To see posts by date, check out the archives

Reverse Polish Notation, Lambdas, and Currying in Python
Tyler Cipriani Posted

I just finished reading The Python Corner’s post “Lambdas and Functions in Python.” The post acts as an introduction to the use of functions as first-class objects in python. The demo code is the implementation of a “Reverse Polish Notation” calculator.

I had never heard of reverse polish notation(RPN) before this post. The short explanation of RPN is available on Wikipedia:

In reverse Polish notation, the operators follow their operands; for instance, to add 3 and 4, one would write 3 4 + rather than 3 + 4.

In that blog post RPN is implemented as a stack of operands and after an operator is pushed onto the stack, the compute() method is called which triggers the evaluation of the lambda specified by the operator. Like this:

rpn = rpn_engine()
rpn.push(2)
rpn.push(2)
print(rpn.compute('+'))  # Prints 4

The point of the post is to show a python dict using operands as keys with lambdas as values; this demonstrates that lambdas are functions and functions are first-class objects. This allows the compute method of the RPNEngine class to look up a lambda in a dict, and pop() off the stack using the signature function of the inspect module to determine how many arguments are needed for a particular lambda. From there, lambda evaluation is handed off to helper functions named, for instance, compute_operation_with_two_operands and compute_operation_with_one_operand

Currying

One other functional concept that could have helped the example code is that of currying. Currying involves changing a function with multiple arity into a series of evaluations of multiple functions each with an arity of 1.

This is a fancy way to say:

add = lambda x, y: x + y
add_curried = lambda x: lambda y: x + y

assert(add(2, 2) == add_curried(2)(2))

By turning the compute_operation_with_n_operands-type functions into curried functions, the code gets much cleaner.

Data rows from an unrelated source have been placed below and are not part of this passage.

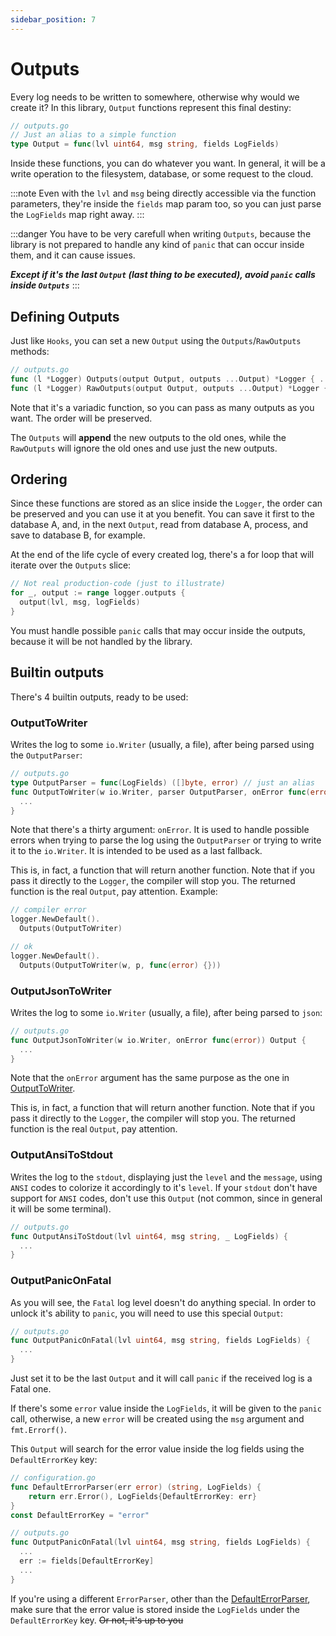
 ```yaml
---
sidebar_position: 7
---
```


# Outputs

Every log needs to be written to somewhere, otherwise why would we create it? In this library, `Output` functions represent this final destiny:

```go
// outputs.go
// Just an alias to a simple function
type Output = func(lvl uint64, msg string, fields LogFields)
```

Inside these functions, you can do whatever you want. In general, it will be a write operation to the filesystem, database, or some request to the cloud.

:::note
Even with the `lvl` and `msg` being directly accessible via the function parameters, they're inside the `fields` map param too, so you can just parse the `LogFields` map right away.
:::

:::danger
You have to be very carefull when writing `Outputs`, because the library is not prepared to handle any kind of `panic` that can occur inside them, and it can cause issues. 

_**Except if it's the last `Output` (last thing to be executed), avoid `panic` calls inside `Outputs`**_
:::

## Defining Outputs

Just like `Hooks`, you can set a new `Output` using the `Outputs`/`RawOutputs` methods:

```go
// outputs.go
func (l *Logger) Outputs(output Output, outputs ...Output) *Logger { ... }
func (l *Logger) RawOutputs(output Output, outputs ...Output) *Logger { ... }
```

Note that it's a variadic function, so you can pass as many outputs as you want. The order will be preserved.

The `Outputs` will **append** the new outputs to the old ones, while the `RawOutputs` will ignore the old ones and use just the new outputs.

## Ordering

Since these functions are stored as an slice inside the `Logger`, the order can be preserved and you can use it at you benefit. You can save it first to the database A, and, in the next `Output`, read from database A, process, and save to database B, for example.

At the end of the life cycle of every created log, there's a for loop that will iterate over the `Outputs` slice:

```go
// Not real production-code (just to illustrate)
for _, output := range logger.outputs {
  output(lvl, msg, logFields)
}
```

You must handle possible `panic` calls that may occur inside the outputs, because it will be not handled by the library.

## Builtin outputs

There's 4 builtin outputs, ready to be used:

### OutputToWriter

Writes the log to some `io.Writer` (usually, a file), after being parsed using the `OutputParser`:

```go
// outputs.go
type OutputParser = func(LogFields) ([]byte, error) // just an alias
func OutputToWriter(w io.Writer, parser OutputParser, onError func(error)) Output {
  ...
}
```

Note that there's a thirty argument: `onError`. It is used to handle possible errors when trying to parse the log using the `OutputParser` or trying to write it to the `io.Writer`. It is intended to be used as a last fallback.

This is, in fact, a function that will return another function. Note that if you pass it directly to the `Logger`, the compiler will stop you. The returned function is the real `Output`, pay attention. Example:

```go
// compiler error
logger.NewDefault().
  Outputs(OutputToWriter)

// ok
logger.NewDefault().
  Outputs(OutputToWriter(w, p, func(error) {}))
```

### OutputJsonToWriter

Writes the log to some `io.Writer` (usually, a file), after being parsed to `json`:

```go
// outputs.go
func OutputJsonToWriter(w io.Writer, onError func(error)) Output {
  ...
}
```

Note that the `onError` argument has the same purpose as the one in [OutputToWriter](#outputtowriter).

This is, in fact, a function that will return another function. Note that if you pass it directly to the `Logger`, the compiler will stop you. The returned function is the real `Output`, pay attention.

### OutputAnsiToStdout

Writes the log to the `stdout`, displaying just the `level` and the `message`, using `ANSI` codes to colorize it accordingly to it's `level`. If your `stdout` don't have support for `ANSI` codes, don't use this `Output` (not common, since in general it will be some terminal).

```go
// outputs.go
func OutputAnsiToStdout(lvl uint64, msg string, _ LogFields) {
  ...
}
```

### OutputPanicOnFatal

As you will see, the `Fatal` log level doesn't do anything special. In order to unlock it's ability to `panic`, you will need to use this special `Output`:

```go
// outputs.go
func OutputPanicOnFatal(lvl uint64, msg string, fields LogFields) {
  ...
}
```

Just set it to be the last `Output` and it will call `panic` if the received log is a Fatal one. 

If there's some `error` value inside the `LogFields`, it will be given to the `panic` call, otherwise, a new `error` will be created using the `msg` argument and `fmt.Errorf()`.

This `Output` will search for the error value inside the log fields using the `DefaultErrorKey` key:

```go
// configuration.go
func DefaultErrorParser(err error) (string, LogFields) {
    return err.Error(), LogFields{DefaultErrorKey: err}
}
const DefaultErrorKey = "error"
```

```go
// outputs.go
func OutputPanicOnFatal(lvl uint64, msg string, fields LogFields) {
  ...
  err := fields[DefaultErrorKey]
  ...
}
```

If you're using a different `ErrorParser`, other than the [DefaultErrorParser](log_levels.md#default-errorparser), make sure that the error value is stored inside the `LogFields` under the `DefaultErrorKey` key. ~~Or not, it's up to you~~
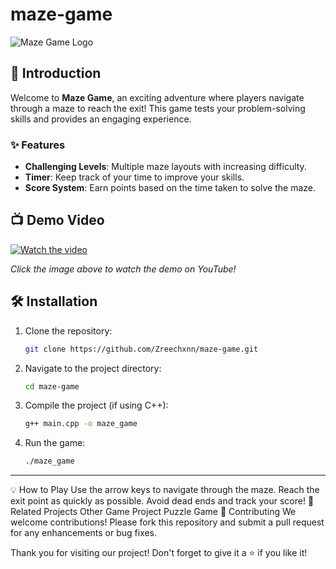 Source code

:# maze-game

![Maze Game Logo](https://h.top4top.io/p_318671n6g1.png)

## 🚀 Introduction
Welcome to **Maze Game**, an exciting adventure where players navigate through a maze to reach the exit! This game tests your problem-solving skills and provides an engaging experience.

### ✨ Features
- **Challenging Levels**: Multiple maze layouts with increasing difficulty.
- **Timer**: Keep track of your time to improve your skills.
- **Score System**: Earn points based on the time taken to solve the maze.

## 📺 Demo Video

[![Watch the video](https://img.youtube.com/vi/YOUTUBE_VIDEO_ID_HERE/maxresdefault.jpg)](https://youtu.be/GKmmAStua-A?si=9-S11YBn6k-NVCba)

*Click the image above to watch the demo on YouTube!*

## 🛠️ Installation

1. Clone the repository:
   ```bash
   git clone https://github.com/Zreechxnn/maze-game.git
   ```

2. Navigate to the project directory:
   ```bash
   cd maze-game
   ```

3. Compile the project (if using C++):
   ```bash
   g++ main.cpp -o maze_game
   ```

4. Run the game:
   ```bash
   ./maze_game
   ```

---


💡 How to Play
Use the arrow keys to navigate through the maze.
Reach the exit point as quickly as possible.
Avoid dead ends and track your score!
🔗 Related Projects
Other Game Project
Puzzle Game
🤝 Contributing
We welcome contributions! Please fork this repository and submit a pull request for any enhancements or bug fixes.


Thank you for visiting our project! Don't forget to give it a ⭐ if you like it!
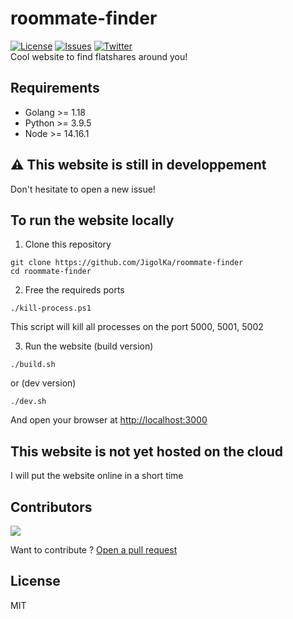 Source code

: # roommate-finder

[![License](https://img.shields.io/github/license/JigolKa/roommate-finder)](https://github.com/JigolKa/roommate-finder/blob/main/LICENSE)
[![Issues](https://img.shields.io/github/issues/JigolKa/roommate-finder)](https://github.com/JigolKa/roommate-finder/issues)
[![Twitter](https://img.shields.io/twitter/follow/JigolKa?label=Follow)](https://twitter.com/JigolKa)
<br />
Cool website to find flatshares around you!

## Requirements

- Golang >= 1.18 <br />
- Python >= 3.9.5 <br />
- Node >= 14.16.1

## ⚠ This website is still in developpement
Don't hesitate to open a new issue!

## To run the website locally

1. Clone this repository
```
git clone https://github.com/JigolKa/roommate-finder
cd roommate-finder
```
2. Free the requireds ports
```
./kill-process.ps1
```
This script will kill all processes on the port 5000, 5001, 5002

3. Run the website (build version)
```
./build.sh
```
or (dev version)
```
./dev.sh
```
And open your browser at [http://localhost:3000](http://localhost:3000)

## This website is not yet hosted on the cloud
I will put the website online in a short time

## Contributors

<a href="https://github.com/JigolKa/roommate-finder/graphs/contributors">
  <img src="https://contrib.rocks/image?repo=JigolKa/roommate-finder" />
</a>

Want to contribute ? [Open a pull request](https://github.com/JigolKa/roommate-finder/pulls)

## License
MIT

That is, instead of a switch like:

if number_of_operands == 2:
    self.compute_operation_with_two_operands(self.catalog[operation])

if number_of_operands == 1:
    self.compute_operation_with_one_operand(self.catalog[operation])

You can implement a curried function using a callable python object and do something like:

func = self.catalog[operation]

while not func.resolved:
    func(self.pop())

This gets rid of the clunky compute_operation_with_n_operands functions. Here is the full code for a solution using currying:

#!/usr/bin/env python3
"""
Engine class for RPN Calculator
"""

import math

from functools import partial
from inspect import signature


class Curry(object):
    """
    Curry a callable

    Given a callable, returns a an object that can be used like a curried
    callable.

    >>> c1 = Curry(lambda x, y: x + y)
    >>> c2 = Curry(lambda x, y: x + y)
    >>> c1(2, 2) == c2(2)(2)
    True

    :func: callable
    """
    def __init__(self, func):
        self.func = func
        self.argc = len(signature(self.func).parameters)
        self.resolved = False
        self.answer = None

    def __call__(self, *args):
        if len(args) == self.argc:
            self.answer = self.func(*args)
            self.resolved = True

        for arg in args:
            self.func = partial(self.func, arg)
            self.argc = len(signature(self.func).parameters)

        return self


class RPNEngine(object):
    """
    Reverse Polish Notation (RPN) Engine

    A RPN calculator
    >>> rpn = RPNEngine()
    >>> rpn.push(2)
    >>> rpn.push(2)
    >>> rpn.compute('+') == 4
    True
    >>> rpn.compute('AC')
    >>> rpn.push(2)
    >>> rpn.compute('^2') == 4
    True
    """
    def __init__(self):
        self.stack = []
        self.functions = self._get_functions()

    def _get_functions(self):
        return {
            '+': Curry(lambda x, y: x + y),
            '-': Curry(lambda x, y: x - y),
            '*': Curry(lambda x, y: x * y),
            '/': Curry(lambda x, y: x / y),
            '^2': Curry(lambda x: x * x),
            "SQRT": Curry(lambda x: math.sqrt(x)),
            "C": Curry(lambda: self.stack.pop()),
            "AC": Curry(lambda: self.stack.clear()),
        }

    def push(self, item):
        self.stack.append(item)

    def pop(self):
        try:
            return self.stack.pop()
        except IndexError:
            pass

    def compute(self, operation):
        func = self.functions.get(operation)

        if not func:
            raise BaseException('%s not a valid function' % operation)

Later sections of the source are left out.